*The task:* Please restate each entry that appears below word for word, without its pictures.

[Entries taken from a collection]
---

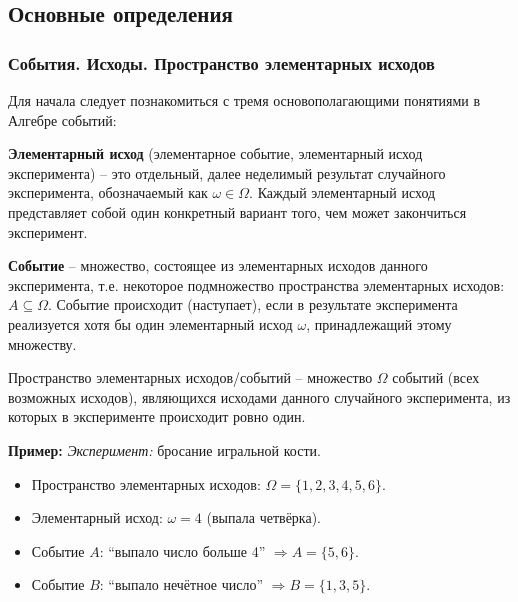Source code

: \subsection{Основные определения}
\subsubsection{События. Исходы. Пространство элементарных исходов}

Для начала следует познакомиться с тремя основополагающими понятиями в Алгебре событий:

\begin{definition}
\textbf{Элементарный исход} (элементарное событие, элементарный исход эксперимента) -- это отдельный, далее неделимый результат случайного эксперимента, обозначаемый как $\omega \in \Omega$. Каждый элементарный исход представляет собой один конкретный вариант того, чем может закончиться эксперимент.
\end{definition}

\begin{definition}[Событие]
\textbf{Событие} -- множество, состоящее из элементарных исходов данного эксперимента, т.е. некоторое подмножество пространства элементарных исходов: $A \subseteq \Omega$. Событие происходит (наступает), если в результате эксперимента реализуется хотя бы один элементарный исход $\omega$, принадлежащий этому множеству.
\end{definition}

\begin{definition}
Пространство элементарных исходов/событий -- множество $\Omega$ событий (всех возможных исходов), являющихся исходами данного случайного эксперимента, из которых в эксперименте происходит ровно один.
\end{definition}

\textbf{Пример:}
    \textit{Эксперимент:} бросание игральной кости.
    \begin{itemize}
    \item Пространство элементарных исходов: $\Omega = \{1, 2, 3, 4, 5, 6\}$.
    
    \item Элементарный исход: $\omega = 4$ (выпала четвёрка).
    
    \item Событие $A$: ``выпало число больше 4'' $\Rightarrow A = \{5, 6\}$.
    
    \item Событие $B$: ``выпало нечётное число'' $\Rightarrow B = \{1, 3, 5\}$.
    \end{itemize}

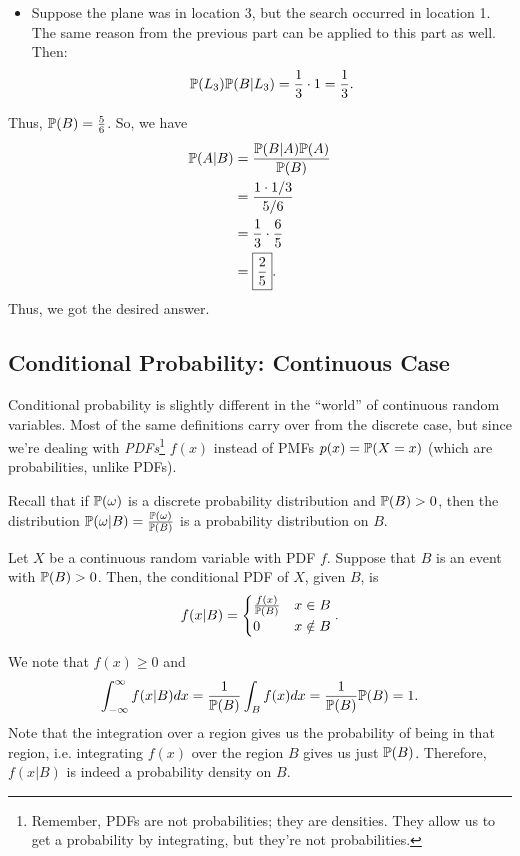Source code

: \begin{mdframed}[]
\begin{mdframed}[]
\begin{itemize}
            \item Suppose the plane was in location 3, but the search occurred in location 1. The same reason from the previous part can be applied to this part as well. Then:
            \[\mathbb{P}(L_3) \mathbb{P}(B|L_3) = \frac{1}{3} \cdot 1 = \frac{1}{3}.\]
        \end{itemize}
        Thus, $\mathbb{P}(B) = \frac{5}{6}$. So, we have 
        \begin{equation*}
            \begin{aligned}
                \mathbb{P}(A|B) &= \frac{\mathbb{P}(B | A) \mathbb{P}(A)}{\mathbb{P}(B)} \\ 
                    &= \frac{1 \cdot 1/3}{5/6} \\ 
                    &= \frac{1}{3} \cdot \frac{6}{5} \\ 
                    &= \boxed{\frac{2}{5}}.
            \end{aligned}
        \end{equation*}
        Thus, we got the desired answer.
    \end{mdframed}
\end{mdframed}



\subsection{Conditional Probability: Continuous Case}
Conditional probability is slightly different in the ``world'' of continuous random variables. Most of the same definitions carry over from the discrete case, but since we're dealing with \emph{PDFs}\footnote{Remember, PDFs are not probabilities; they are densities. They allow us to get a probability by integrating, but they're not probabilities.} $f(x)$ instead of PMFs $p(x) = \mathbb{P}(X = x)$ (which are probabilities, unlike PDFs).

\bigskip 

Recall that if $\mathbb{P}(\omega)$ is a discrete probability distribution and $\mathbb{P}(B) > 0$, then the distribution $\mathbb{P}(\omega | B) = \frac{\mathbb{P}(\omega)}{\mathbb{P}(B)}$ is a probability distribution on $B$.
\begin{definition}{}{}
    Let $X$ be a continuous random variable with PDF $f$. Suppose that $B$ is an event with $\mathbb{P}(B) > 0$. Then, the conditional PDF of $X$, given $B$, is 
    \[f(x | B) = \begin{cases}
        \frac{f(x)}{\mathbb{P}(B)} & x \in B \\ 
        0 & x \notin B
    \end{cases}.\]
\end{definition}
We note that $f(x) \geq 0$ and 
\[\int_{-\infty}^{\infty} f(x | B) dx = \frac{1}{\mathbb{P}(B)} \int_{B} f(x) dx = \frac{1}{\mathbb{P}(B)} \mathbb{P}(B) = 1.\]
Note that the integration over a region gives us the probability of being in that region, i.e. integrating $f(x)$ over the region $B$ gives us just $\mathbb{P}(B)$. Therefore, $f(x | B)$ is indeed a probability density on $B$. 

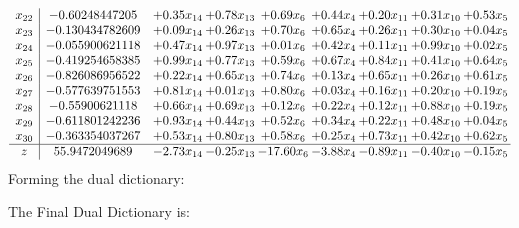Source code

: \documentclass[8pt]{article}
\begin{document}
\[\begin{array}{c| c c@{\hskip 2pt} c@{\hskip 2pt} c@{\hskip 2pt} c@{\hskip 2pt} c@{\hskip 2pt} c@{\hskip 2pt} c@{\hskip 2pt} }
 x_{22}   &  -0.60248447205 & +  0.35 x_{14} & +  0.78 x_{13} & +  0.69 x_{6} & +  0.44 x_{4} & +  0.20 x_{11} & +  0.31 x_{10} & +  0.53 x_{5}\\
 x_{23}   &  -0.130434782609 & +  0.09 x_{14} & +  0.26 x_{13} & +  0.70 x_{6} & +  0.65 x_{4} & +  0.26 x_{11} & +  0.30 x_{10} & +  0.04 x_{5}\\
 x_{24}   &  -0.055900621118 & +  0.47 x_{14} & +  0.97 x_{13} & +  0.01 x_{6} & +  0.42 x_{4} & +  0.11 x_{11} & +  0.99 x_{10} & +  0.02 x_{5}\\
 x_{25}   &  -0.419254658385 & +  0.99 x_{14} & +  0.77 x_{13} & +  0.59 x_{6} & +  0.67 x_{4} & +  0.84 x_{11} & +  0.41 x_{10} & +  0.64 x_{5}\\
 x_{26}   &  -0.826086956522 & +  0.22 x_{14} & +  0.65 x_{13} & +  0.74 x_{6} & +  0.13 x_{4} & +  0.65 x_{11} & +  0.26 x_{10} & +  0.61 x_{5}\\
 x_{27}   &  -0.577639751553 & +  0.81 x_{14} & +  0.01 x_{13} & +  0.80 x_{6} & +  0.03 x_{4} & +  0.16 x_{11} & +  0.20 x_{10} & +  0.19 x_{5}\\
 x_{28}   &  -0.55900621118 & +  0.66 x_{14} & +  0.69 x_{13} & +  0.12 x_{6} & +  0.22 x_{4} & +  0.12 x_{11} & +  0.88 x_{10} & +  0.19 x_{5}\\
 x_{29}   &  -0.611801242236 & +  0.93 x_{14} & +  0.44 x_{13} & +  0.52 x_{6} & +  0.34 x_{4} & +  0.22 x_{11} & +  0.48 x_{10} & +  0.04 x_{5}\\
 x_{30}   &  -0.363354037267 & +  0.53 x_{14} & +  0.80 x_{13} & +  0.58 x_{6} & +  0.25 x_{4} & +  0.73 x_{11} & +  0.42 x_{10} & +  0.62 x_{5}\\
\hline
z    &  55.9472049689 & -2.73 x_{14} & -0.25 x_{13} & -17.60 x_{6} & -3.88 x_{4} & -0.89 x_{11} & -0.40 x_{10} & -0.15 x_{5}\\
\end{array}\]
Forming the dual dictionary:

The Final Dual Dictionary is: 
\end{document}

---

*Reply to the exercise:*
Source code

: \subsection{Основные определения}
\subsubsection{События. Исходы. Пространство элементарных исходов}

Для начала следует познакомиться с тремя основополагающими понятиями в Алгебре событий:

\begin{definition}
\textbf{Элементарный исход} (элементарное событие, элементарный исход эксперимента) -- это отдельный, далее неделимый результат случайного эксперимента, обозначаемый как $\omega \in \Omega$. Каждый элементарный исход представляет собой один конкретный вариант того, чем может закончиться эксперимент.
\end{definition}

\begin{definition}[Событие]
\textbf{Событие} -- множество, состоящее из элементарных исходов данного эксперимента, т.е. некоторое подмножество пространства элементарных исходов: $A \subseteq \Omega$. Событие происходит (наступает), если в результате эксперимента реализуется хотя бы один элементарный исход $\omega$, принадлежащий этому множеству.
\end{definition}

\begin{definition}
Пространство элементарных исходов/событий -- множество $\Omega$ событий (всех возможных исходов), являющихся исходами данного случайного эксперимента, из которых в эксперименте происходит ровно один.
\end{definition}

\textbf{Пример:}
    \textit{Эксперимент:} бросание игральной кости.
    \begin{itemize}
    \item Пространство элементарных исходов: $\Omega = \{1, 2, 3, 4, 5, 6\}$.
    
    \item Элементарный исход: $\omega = 4$ (выпала четвёрка).
    
    \item Событие $A$: ``выпало число больше 4'' $\Rightarrow A = \{5, 6\}$.
    
    \item Событие $B$: ``выпало нечётное число'' $\Rightarrow B = \{1, 3, 5\}$.
    \end{itemize}

Source code

: \begin{mdframed}[]
\begin{mdframed}[]
\begin{itemize}
            \item Suppose the plane was in location 3, but the search occurred in location 1. The same reason from the previous part can be applied to this part as well. Then:
            \[\mathbb{P}(L_3) \mathbb{P}(B|L_3) = \frac{1}{3} \cdot 1 = \frac{1}{3}.\]
        \end{itemize}
        Thus, $\mathbb{P}(B) = \frac{5}{6}$. So, we have 
        \begin{equation*}
            \begin{aligned}
                \mathbb{P}(A|B) &= \frac{\mathbb{P}(B | A) \mathbb{P}(A)}{\mathbb{P}(B)} \\ 
                    &= \frac{1 \cdot 1/3}{5/6} \\ 
                    &= \frac{1}{3} \cdot \frac{6}{5} \\ 
                    &= \boxed{\frac{2}{5}}.
            \end{aligned}
        \end{equation*}
        Thus, we got the desired answer.
    \end{mdframed}
\end{mdframed}



\subsection{Conditional Probability: Continuous Case}
Conditional probability is slightly different in the ``world'' of continuous random variables. Most of the same definitions carry over from the discrete case, but since we're dealing with \emph{PDFs}\footnote{Remember, PDFs are not probabilities; they are densities. They allow us to get a probability by integrating, but they're not probabilities.} $f(x)$ instead of PMFs $p(x) = \mathbb{P}(X = x)$ (which are probabilities, unlike PDFs).

\bigskip 

Recall that if $\mathbb{P}(\omega)$ is a discrete probability distribution and $\mathbb{P}(B) > 0$, then the distribution $\mathbb{P}(\omega | B) = \frac{\mathbb{P}(\omega)}{\mathbb{P}(B)}$ is a probability distribution on $B$.
\begin{definition}{}{}
    Let $X$ be a continuous random variable with PDF $f$. Suppose that $B$ is an event with $\mathbb{P}(B) > 0$. Then, the conditional PDF of $X$, given $B$, is 
    \[f(x | B) = \begin{cases}
        \frac{f(x)}{\mathbb{P}(B)} & x \in B \\ 
        0 & x \notin B
    \end{cases}.\]
\end{definition}
We note that $f(x) \geq 0$ and 
\[\int_{-\infty}^{\infty} f(x | B) dx = \frac{1}{\mathbb{P}(B)} \int_{B} f(x) dx = \frac{1}{\mathbb{P}(B)} \mathbb{P}(B) = 1.\]
Note that the integration over a region gives us the probability of being in that region, i.e. integrating $f(x)$ over the region $B$ gives us just $\mathbb{P}(B)$. Therefore, $f(x | B)$ is indeed a probability density on $B$. 

Source code

: \documentclass[8pt]{article}
\begin{document}
\[\begin{array}{c| c c@{\hskip 2pt} c@{\hskip 2pt} c@{\hskip 2pt} c@{\hskip 2pt} c@{\hskip 2pt} c@{\hskip 2pt} c@{\hskip 2pt} }
 x_{22}   &  -0.60248447205 & +  0.35 x_{14} & +  0.78 x_{13} & +  0.69 x_{6} & +  0.44 x_{4} & +  0.20 x_{11} & +  0.31 x_{10} & +  0.53 x_{5}\\
 x_{23}   &  -0.130434782609 & +  0.09 x_{14} & +  0.26 x_{13} & +  0.70 x_{6} & +  0.65 x_{4} & +  0.26 x_{11} & +  0.30 x_{10} & +  0.04 x_{5}\\
 x_{24}   &  -0.055900621118 & +  0.47 x_{14} & +  0.97 x_{13} & +  0.01 x_{6} & +  0.42 x_{4} & +  0.11 x_{11} & +  0.99 x_{10} & +  0.02 x_{5}\\
 x_{25}   &  -0.419254658385 & +  0.99 x_{14} & +  0.77 x_{13} & +  0.59 x_{6} & +  0.67 x_{4} & +  0.84 x_{11} & +  0.41 x_{10} & +  0.64 x_{5}\\
 x_{26}   &  -0.826086956522 & +  0.22 x_{14} & +  0.65 x_{13} & +  0.74 x_{6} & +  0.13 x_{4} & +  0.65 x_{11} & +  0.26 x_{10} & +  0.61 x_{5}\\
 x_{27}   &  -0.577639751553 & +  0.81 x_{14} & +  0.01 x_{13} & +  0.80 x_{6} & +  0.03 x_{4} & +  0.16 x_{11} & +  0.20 x_{10} & +  0.19 x_{5}\\
 x_{28}   &  -0.55900621118 & +  0.66 x_{14} & +  0.69 x_{13} & +  0.12 x_{6} & +  0.22 x_{4} & +  0.12 x_{11} & +  0.88 x_{10} & +  0.19 x_{5}\\
 x_{29}   &  -0.611801242236 & +  0.93 x_{14} & +  0.44 x_{13} & +  0.52 x_{6} & +  0.34 x_{4} & +  0.22 x_{11} & +  0.48 x_{10} & +  0.04 x_{5}\\
 x_{30}   &  -0.363354037267 & +  0.53 x_{14} & +  0.80 x_{13} & +  0.58 x_{6} & +  0.25 x_{4} & +  0.73 x_{11} & +  0.42 x_{10} & +  0.62 x_{5}\\
\hline
z    &  55.9472049689 & -2.73 x_{14} & -0.25 x_{13} & -17.60 x_{6} & -3.88 x_{4} & -0.89 x_{11} & -0.40 x_{10} & -0.15 x_{5}\\
\end{array}\]
Forming the dual dictionary:

The Final Dual Dictionary is: 
\end{document}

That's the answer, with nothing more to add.